**STORED DATA**
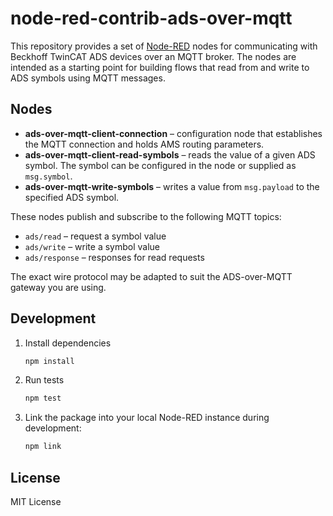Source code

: # node-red-contrib-ads-over-mqtt

This repository provides a set of [Node-RED](https://nodered.org/) nodes for
communicating with Beckhoff TwinCAT ADS devices over an MQTT broker. The nodes
are intended as a starting point for building flows that read from and write to
ADS symbols using MQTT messages.

## Nodes

- **ads-over-mqtt-client-connection** – configuration node that establishes the MQTT
  connection and holds AMS routing parameters.
- **ads-over-mqtt-client-read-symbols** – reads the value of a given ADS symbol. The symbol
  can be configured in the node or supplied as `msg.symbol`.
- **ads-over-mqtt-write-symbols** – writes a value from `msg.payload` to the
  specified ADS symbol.

These nodes publish and subscribe to the following MQTT topics:

- `ads/read` – request a symbol value
- `ads/write` – write a symbol value
- `ads/response` – responses for read requests

The exact wire protocol may be adapted to suit the ADS-over-MQTT gateway you
are using.

## Development

1. Install dependencies

   ```bash
   npm install
   ```

2. Run tests

   ```bash
   npm test
   ```

3. Link the package into your local Node-RED instance during development:

   ```bash
   npm link
   ```

## License

MIT License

**EXERCISE GOAL**
Give back the data exactly. Skip any images.

**RESPONSE TO THIS EXERCISE**
Source code

: # node-red-contrib-ads-over-mqtt

This repository provides a set of [Node-RED](https://nodered.org/) nodes for
communicating with Beckhoff TwinCAT ADS devices over an MQTT broker. The nodes
are intended as a starting point for building flows that read from and write to
ADS symbols using MQTT messages.

## Nodes

- **ads-over-mqtt-client-connection** – configuration node that establishes the MQTT
  connection and holds AMS routing parameters.
- **ads-over-mqtt-client-read-symbols** – reads the value of a given ADS symbol. The symbol
  can be configured in the node or supplied as `msg.symbol`.
- **ads-over-mqtt-write-symbols** – writes a value from `msg.payload` to the
  specified ADS symbol.

These nodes publish and subscribe to the following MQTT topics:

- `ads/read` – request a symbol value
- `ads/write` – write a symbol value
- `ads/response` – responses for read requests

The exact wire protocol may be adapted to suit the ADS-over-MQTT gateway you
are using.

## Development

1. Install dependencies

   ```bash
   npm install
   ```

2. Run tests

   ```bash
   npm test
   ```

3. Link the package into your local Node-RED instance during development:

   ```bash
   npm link
   ```

## License

MIT License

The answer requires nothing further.